**Assigned task:**
The records below hold a stretch from the line with "- I have started" through the line with "- Add the predictions from"; return exactly those lines, ends included, and nothing more.

**Records supplied:**
"""

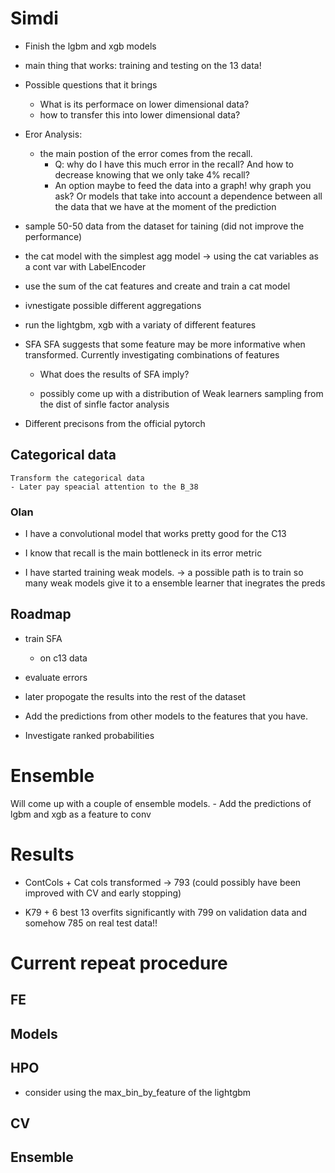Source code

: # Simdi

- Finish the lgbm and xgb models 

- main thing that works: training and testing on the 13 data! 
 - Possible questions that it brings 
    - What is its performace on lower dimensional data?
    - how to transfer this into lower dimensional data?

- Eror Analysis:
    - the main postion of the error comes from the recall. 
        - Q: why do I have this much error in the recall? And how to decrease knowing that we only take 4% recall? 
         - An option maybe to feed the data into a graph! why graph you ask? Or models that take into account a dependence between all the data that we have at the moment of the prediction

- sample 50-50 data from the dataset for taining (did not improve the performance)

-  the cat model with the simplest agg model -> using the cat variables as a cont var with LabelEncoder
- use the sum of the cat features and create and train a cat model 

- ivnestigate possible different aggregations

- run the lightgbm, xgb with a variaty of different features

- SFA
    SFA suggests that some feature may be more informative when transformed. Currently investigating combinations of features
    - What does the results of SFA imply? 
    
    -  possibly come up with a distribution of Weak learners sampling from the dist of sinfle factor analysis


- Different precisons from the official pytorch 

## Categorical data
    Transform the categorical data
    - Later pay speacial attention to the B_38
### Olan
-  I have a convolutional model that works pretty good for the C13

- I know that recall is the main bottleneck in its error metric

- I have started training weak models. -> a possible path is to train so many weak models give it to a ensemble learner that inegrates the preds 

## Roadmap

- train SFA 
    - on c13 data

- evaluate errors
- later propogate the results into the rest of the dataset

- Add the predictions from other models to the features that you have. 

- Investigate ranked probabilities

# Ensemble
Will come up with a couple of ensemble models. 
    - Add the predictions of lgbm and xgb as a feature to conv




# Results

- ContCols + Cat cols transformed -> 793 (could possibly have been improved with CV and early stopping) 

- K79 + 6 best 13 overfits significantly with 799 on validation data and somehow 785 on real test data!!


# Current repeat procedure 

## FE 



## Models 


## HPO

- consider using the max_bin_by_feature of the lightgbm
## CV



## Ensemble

"""

**Expected answer:**
- I have started training weak models. -> a possible path is to train so many weak models give it to a ensemble learner that inegrates the preds 

## Roadmap

- train SFA 
    - on c13 data

- evaluate errors
- later propogate the results into the rest of the dataset

- Add the predictions from other models to the features that you have. 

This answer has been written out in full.